Gekapert
Der Wind.«
Der Bursche ist nicht überzeugt.
»Und deine Klamotten, wo sind deine Klamotten?«
»Drinnen.«
Grünschnabel überlegt, wie er jetzt weiter vorgehen soll und welche Folgen sich ergeben, wenn es sich herausstellt, daß der Alte tatsächlich in dem Haus wohnt. Er starrt den Mann an, überlegt, wie er ihn dazu bringen kann, zu verschwinden, ehe das Vorauskommando eintrifft. Er könnte sich wie ein echter Aufständischer verhalten – erst schießen und später sagen, daß er diesen minderwertigen Herumtreiber im Garten gefunden hat, darauf beharren, daß dieser sich hier eingenistet hat. Zwar gefällt ihm die Vorstellung, den Alten zu erschießen, nicht, aber was soll er dem Anführer der Zelle sagen?

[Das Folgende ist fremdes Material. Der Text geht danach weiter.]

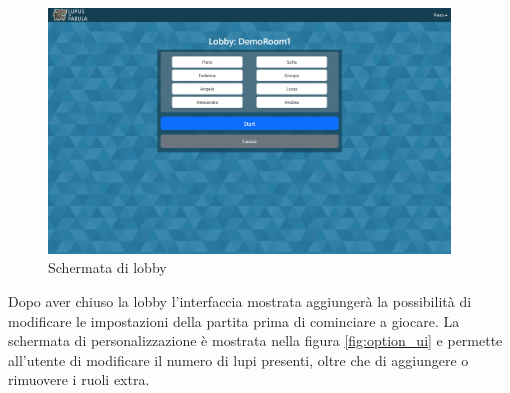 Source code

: \begin{figure}[H]
\begin{minipage}{0.25\textwidth}
    \end{minipage}\hfill
    \begin{minipage}{0.75\textwidth}
        \centering
        \includegraphics[width=0.95\textwidth]{img/screen/desktop/lobby_desktop.png}
    \end{minipage}
    \caption{Schermata di lobby}   
    \label{fig:lobby_ui}
\end{figure}

Dopo aver chiuso la lobby l'interfaccia mostrata aggiungerà la possibilità di modificare le impostazioni della partita prima di cominciare a giocare. La schermata di personalizzazione è mostrata nella figura \ref{fig:option_ui} e permette all'utente di modificare il numero di lupi presenti, oltre che di aggiungere o rimuovere i ruoli extra.



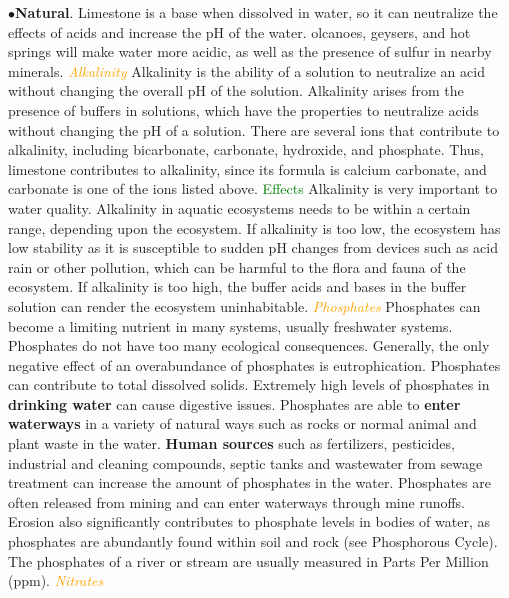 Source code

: \documentclass{article}
\newcommand{\ddd}{$\bullet$}
\newcommand{\green}[1]{\textcolor{green}{#1}}
\newcommand{\orange}[1]{\textcolor{orange}{#1}}
\newcommand{\mysubsection}[1]{{\textit{\orange{#1}}}}
\newcommand{\mysubsub}[1]{{{\green{#1}}}}
\begin{document}
\begin{multicols*}{4}
            \ddd \textbf{Natural}. Limestone is a base when dissolved in water, so it can neutralize the effects of acids and increase the pH of the water. olcanoes, geysers, and hot springs will make water more acidic, as well as the presence of sulfur in nearby minerals.
        \mysubsection{Alkalinity}
            Alkalinity is the ability of a solution to neutralize an acid without changing the overall pH of the solution. Alkalinity arises from the presence of buffers in solutions, which have the properties to neutralize acids without changing the pH of a solution.  There are several ions that contribute to alkalinity, including bicarbonate, carbonate, hydroxide, and phosphate. Thus, limestone contributes to alkalinity, since its formula is calcium carbonate, and carbonate is one of the ions listed above. 
            \mysubsub{Effects}  Alkalinity is very important to water quality. Alkalinity in aquatic ecosystems needs to be within a certain range, depending upon the ecosystem. If alkalinity is too low, the ecosystem has low stability as it is susceptible to sudden pH changes from devices such as acid rain or other pollution, which can be harmful to the flora and fauna of the ecosystem. If alkalinity is too high, the buffer acids and bases in the buffer solution can render the ecosystem uninhabitable.
        \mysubsection{Phosphates}
            Phosphates can become a limiting nutrient in many systems, usually freshwater systems. Phosphates do not have too many ecological consequences. Generally, the only negative effect of an overabundance of phosphates is eutrophication. Phosphates can contribute to total dissolved solids. Extremely high levels of phosphates in \textbf{drinking water} can cause digestive issues. Phosphates are able to \textbf{enter waterways} in a variety of natural ways such as rocks or normal animal and plant waste in the water. \textbf{Human sources} such as fertilizers, pesticides, industrial and cleaning compounds, septic tanks and wastewater from sewage treatment can increase the amount of phosphates in the water. Phosphates are often released from mining and can enter waterways through mine runoffs. Erosion also significantly contributes to phosphate levels in bodies of water, as phosphates are abundantly found within soil and rock (see Phosphorous Cycle). The phosphates of a river or stream are usually measured in Parts Per Million (ppm).
        \mysubsection{Nitrates}

\end{multicols*}
\end{document}
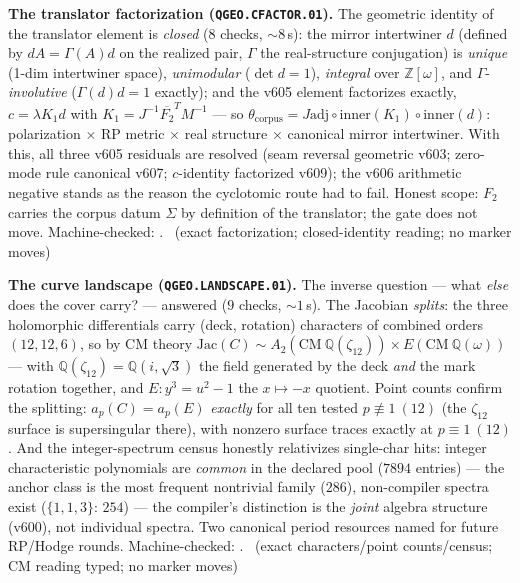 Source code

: \par\smallskip\noindent\textbf{The translator factorization
(\texttt{QGEO.CFACTOR.01}).}
The geometric identity of the translator element is \emph{closed}
($8$ checks, ${\sim}8$\,s): the mirror intertwiner $d$ (defined by
$dA=\Gamma(A)d$ on the realized pair, $\Gamma$ the real-structure
conjugation) is \emph{unique} (1-dim intertwiner space),
\emph{unimodular} ($\det d=1$), \emph{integral} over
$\mathbb{Z}[\omega]$, and $\Gamma$-\emph{involutive}
($\Gamma(d)d=1$ exactly); and the v605 element factorizes exactly,
$c=\lambda K_1d$ with $K_1=J^{-1}\overline{F_2}^TM^{-1}$ --- so
$\theta_{\mathrm{corpus}}=J\mathrm{adj}\circ\mathrm{inner}(K_1)\circ
\mathrm{inner}(d)$: polarization $\times$ RP metric $\times$ real
structure $\times$ canonical mirror intertwiner.  With this, all
three v605 residuals are resolved (seam reversal geometric v603;
zero-mode rule canonical v607; $c$-identity factorized v609); the
v606 arithmetic negative stands as the reason the cyclotomic route
had to fail.  Honest scope: $F_2$ carries the corpus datum $\Sigma$
by definition of the translator; the gate does not move.
Machine-checked: .
\mE\ (exact factorization; closed-identity reading; no marker moves)
\par\smallskip

\par\smallskip\noindent\textbf{The curve landscape
(\texttt{QGEO.LANDSCAPE.01}).}
The inverse question --- what \emph{else} does the cover carry? ---
answered ($9$ checks, ${\sim}1$\,s).  The Jacobian \emph{splits}: the
three holomorphic differentials carry (deck, rotation) characters of
combined orders $(12,12,6)$, so by CM theory
$\mathrm{Jac}(C)\sim A_2(\mathrm{CM}\ \mathbb{Q}(\zeta_{12}))\times
E(\mathrm{CM}\ \mathbb{Q}(\omega))$ --- with
$\mathbb{Q}(\zeta_{12})=\mathbb{Q}(i,\sqrt3)$ the field generated by
the deck \emph{and} the mark rotation together, and $E: y^3=u^2-1$
the $x\mapsto-x$ quotient.  Point counts confirm the splitting:
$a_p(C)=a_p(E)$ \emph{exactly} for all ten tested
$p\not\equiv1\ (12)$ (the $\zeta_{12}$ surface is supersingular
there), with nonzero surface traces exactly at $p\equiv1\ (12)$.
And the integer-spectrum census honestly relativizes single-char
hits: integer characteristic polynomials are \emph{common} in the
declared pool ($7894$ entries) --- the anchor class is the most
frequent nontrivial family ($286$), non-compiler spectra exist
($\{1,1,3\}$: $254$) --- the compiler's distinction is the
\emph{joint} algebra structure (v600), not individual spectra.  Two
canonical period resources named for future RP/Hodge rounds.
Machine-checked: .
\mE\ (exact characters/point counts/census; CM reading typed; no
marker moves)
\par\smallskip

»Ich heiße Dhoorre«, sagt der Alte und seine ausgestreckte Hand wartet darauf, die des Burschen zu schütteln. Als dieser nicht reagiert, sagt er: »Verrate mir wenigstens deinen Namen.«
Er macht einen raschen Schritt auf den Burschen zu und einen weiteren Schritt in Richtung Haustür. Die Halsmuskeln des Burschen spannen sich an, sein Unterkiefer versteift sich, seine ganze Haltung bekommt etwas Drohendes. Er hebt die AK -47 und stellt den Sicherungshebel auf vollautomatisch. Diese Bewegung verleiht ihm die Gelassenheit eines Boxers, der soeben in der zweiten Runde einen K.o .- Sieg erzielt hat.
»Wenn ich du wäre, würde ich jetzt keine Dummheiten machen«, sagt der Bursche. »Wäre ein Fehler, mich für einen Trottel zu halten. Eine blöde Bewegung und du bist tot.«
In Dhoorres Kopf tauchen neue Sorgen auf, drängen sich zusammen, wie eine Schar leichtbekleideter Menschen, die im Sommer von einem Frostausbruch überrascht wird. So nah ist Dhoorre in seinen mehr als siebzig Lebensjahren der Gefahr noch nie gekommen. Er streicht sich mit der Hand über den Kopf, glättet das verbliebene Haar, ein Kopf, dem es sowohl an Haaren als auch an guten Einfällen mangelt. Wie soll er seinen Friedensappell einem jungen Verstand nahebringen, der nur Gewalt kennt? Er tritt noch näher an den Burschen heran, hat keine Angst mehr.
»Los doch«, sagt er. »Mach schon. Schieß.«
»Ich schieße erst, wenn es nicht anders geht«, sagt der Bursche.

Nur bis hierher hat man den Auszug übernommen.